A propos de perturbateurs endocriniens

À votre santé!

Il y a quelques semaines, la RTS a fait une très bonne émission sur le sujet. Il est bon de rappeler que le système endocrinien, ou système hormonal, est important pour la santé humaine et animale, car les hormones sont des messagers chimiques de l’organisme qui, à des doses infimes, jouent un rôle essentiel dans le développement, la croissance, la reproduction, le métabolisme, l’immunité et le comportement. Elles sont produites par des glandes spécialisées, appelées glandes endocrines. C’est un système très fin dont le dérèglement peut avoir des conséquences très graves: on connaît bien le «crétinisme» lié à un manque d’iode et à un dysfonctionnement de la glande thyroïde – c’est pourquoi on en rajoute au sel –, le «nanisme» souvent associé à un manque d’hormone de croissance, ou encore les pubertés précoces liées à un trouble de la glande surrénale.

Penser que des substances ou des produits de dégradation issus de l’industrie, de l’agriculture, des produits ménagers, des médicaments et des cosmétiques peuvent perturber ce système biologique à la fois si fin et si délicat devrait donc bel et bien inquiéter le monde scientifique et les décideurs·euses politiques. On a actuellement un faisceau d’indices qui permettent d’estimer que les perturbateurs endocriniens jouent un rôle prépondérant dans les cancers hormonodépendants, en particulier le cancer du sein chez les femmes de moins de 50 ans ou le cancer testiculaire, qui ont tout deux augmenté de manière alarmante depuis trente ans. Mais aussi dans les troubles de la reproduction.

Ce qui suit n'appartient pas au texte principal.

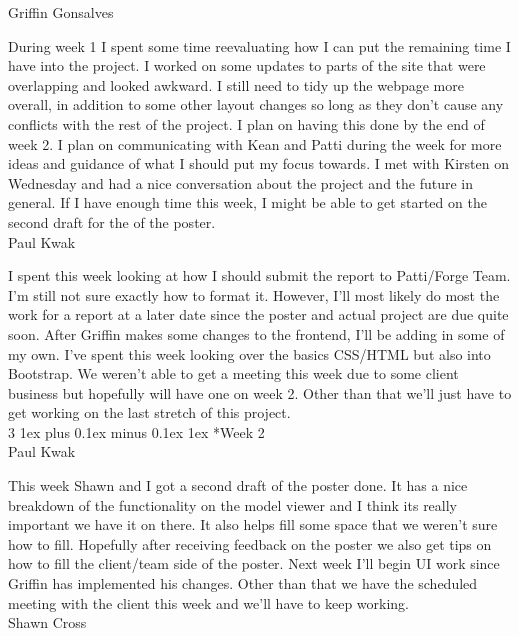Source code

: \documentclass[letterpaper, 10pt, draftclsnofoot, compsoc, onecolumn]{IEEEtran}
\makeatletter
\def\subsubsection{\@startsection{subsubsection}%
                                 {3}%
                                 {\z@}%
                                 {1ex plus 0.1ex minus 0.1ex}%
                                 {1ex}%
                                 {\normalfont\normalsize}}%
\makeatother
\begin{document}
Griffin Gonsalves

During week 1 I spent some time reevaluating how I can put the remaining time I have into the project. I worked on some updates to parts of the site that were overlapping and looked awkward. I still need to tidy up the webpage more overall, in addition to some other layout changes so long as they don't cause any conflicts with the rest of the project. I plan on having this done by the end of week 2. I plan on communicating with Kean and Patti during the week for more ideas and guidance of what I should put my focus towards. I met with Kirsten on Wednesday and had a nice conversation about the project and the future in general. If I have enough time this week, I might be able to get started on the second draft for the of the poster.\\

Paul Kwak

I spent this week looking at how I should submit the report to Patti/Forge Team. I'm still not sure exactly how to format it. However, I'll most likely do most the work for a report at a later date since the poster and actual project are due quite soon. After Griffin makes some changes to the frontend, I'll be adding in some of my own. I've spent this week looking over the basics CSS/HTML but also into Bootstrap. We weren't able to get a meeting this week due to some client business but hopefully will have one on week 2. Other than that we'll just have to get working on the last stretch of this project.\\

\subsubsection*{Week 2}\hspace*{\fill} \\
Paul Kwak

This week Shawn and I got a second draft of the poster done. It has a nice breakdown of the functionality on the model viewer and I think its really important we have it on there. It also helps fill some space that we weren't sure how to fill. Hopefully after receiving feedback on the poster we also get tips on how to fill the client/team side of the poster. Next week I'll begin UI work since Griffin has implemented his changes. Other than that we have the scheduled meeting with the client this week and we'll have to keep working.\\

Shawn Cross
\end{document}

A ce sujet, je rappelle l’article scientifique paru en 2019 sur la qualité de sperme chez les jeunes recrues en Suisse1>Andrology, 2019, 7, 818–826.. Cette étude, menée de manière très rigoureuse, avait montré que la valeur médiane de la qualité du sperme était une des plus basses d’Europe et que seulement 38% des échantillons avaient des valeurs en termes de concentration, de motilité [capacité physiologique à produire des mouvements] et de morphologie correspondant à celles reconnues comme «normales» par l’OMS. Les auteurs concluaient que le risque était grand que le temps d’attente pour une grossesse soit prolongé et que le recours à une procréation assistée soit nécessaire. Les causes de ce phénomène sont probablement diverses. Mais les auteurs ont décidé, comme rapporté dans une publication Swissmedic2>Factsheet Perturbateurs endocriniens – Swissmedic, déc. 2019
(document pdf), accès: bit.ly/3sHUUua
, de poursuivre leur étude et de voir s’il existait un lien entre cette dégradation de la qualité du sperme et la contamination par des perturbateurs endocriniens, entre autres, – étude dont les résultats sont très attendus.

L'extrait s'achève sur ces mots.